Validation of bone density and microarchitecture measurements of the load-bearing femur in the human knee obtained using in vivo HR-pQCT protocol

Abstract High resolution peripheral quantitative computed tomography (HR-pQCT) was designed to study bone mineral density (BMD) and microarchitecture in peripheral sites at the distal radius and tibia. With the introduction of the second generation HR-pQCT scanner (XtremeCT II, Scanco Medical) that has a larger, longer gantry it is now possible to study the human knee in vivo using HR-pQCT. Previous validation of HR-pQCT measurements at the distal radius and tibia against micro-CT is not representative of the knee because the increased cross-sectional area, greater amount of soft tissue surrounding the scan region, and different imaging protocol result in potentially increased beam hardening effects and photon scatter and different signal-to-noise ratio. The objective of this study is to determine the accuracy of density and microarchitecture measurements in the human knee measured by HR-pQCT using an in vivo protocol. Twelve fresh-frozen cadaver knees were imaged using in vivo HR-pQCT (60.7 µm) protocol. Subsequentially, distal femurs were extracted and imaged using a higher resolution (30.3 µm) ex vivo protocol, replicating micro-CT imaging. Scans were registered so that agreement of density and bone microarchitecture measurements could be determined using linear regression and Bland-Altman plots. All density and microarchitecture outcomes were highly correlated between the 2 protocols (R2 > 0.89) albeit with statistically significant differences between absolute measures based on paired t tests.

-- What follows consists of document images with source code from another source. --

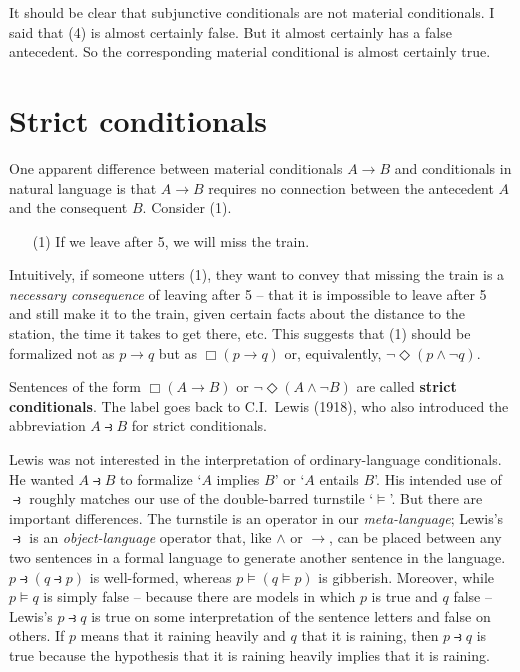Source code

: It should be clear that subjunctive conditionals are not material conditionals.
I said that (4) is almost certainly false. But it almost certainly has a false
antecedent. So the corresponding material conditional is almost certainly true.

\section{Strict conditionals}\label{sec:strict-implication}


One apparent difference between material conditionals $A \to B$ and conditionals
in natural language is that $A\to B$ requires no connection between the
antecedent $A$ and the consequent $B$. Consider (1).
\begin{enumerate}[leftmargin=10mm]
  \item[(1)] If we leave after 5, we will miss the train.
\end{enumerate}
Intuitively, if someone utters (1), they want to convey that missing the train
is a \emph{necessary consequence} of leaving after 5 -- that it is impossible to
leave after 5 and still make it to the train, given certain facts about the
distance to the station, the time it takes to get there, etc. This suggests that
(1) should be formalized not as $p \to q$ but as $\Box(p \to q)$ or,
equivalently, $\neg \Diamond(p \land \neg q)$.

Sentences of the form $\Box(A \to B)$ or $\neg \Diamond(A \land \neg B)$ are
called \textbf{strict conditionals}. The label goes back to C.I.\ Lewis (1918),
who also introduced the abbreviation $A \strictif B$ for strict conditionals.

Lewis was not interested in the interpretation of ordinary-language
conditionals. He wanted $A \strictif B$ to formalize `$A$ implies $B$' or `$A$
entails $B$'. His intended use of $\strictif$ roughly matches our use of the
double-barred turnstile `$\models$'. But there are important differences. The
turnstile is an operator in our \emph{meta-language}; Lewis's $\strictif$ is an
\emph{object-language} operator that, like $\land$ or $\to$, can be placed
between any two sentences in a formal language to generate another sentence in
the language. $p \strictif (q \strictif p)$ is well-formed, whereas
$p \models (q\models p)$ is gibberish. Moreover, while $p \models q$ is simply
false -- because there are models in which $p$ is true and $q$ false -- Lewis's
$p \strictif q$ is true on some interpretation of the sentence letters and false
on others. If $p$ means that it raining heavily and $q$ that it is raining, then
$p \strictif q$ is true because the hypothesis that it is raining heavily
implies that it is raining.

All parameters showed accuracy between 4.5% and 8.7%, and errors were highly systematic, particularly for trabecular BMD and trabecular thickness (R2 > 0.93). We found that BMD and microarchitecture measurements in the distal femur obtained using an in vivo HR-pQCT knee protocol contained systematic errors, and accurately represented measurements obtained using a micro-CT equivalent imaging protocol. This work establishes the validity and limitations of using HR-pQCT to study the BMD and microarchitecture of human knees in future clinical studies.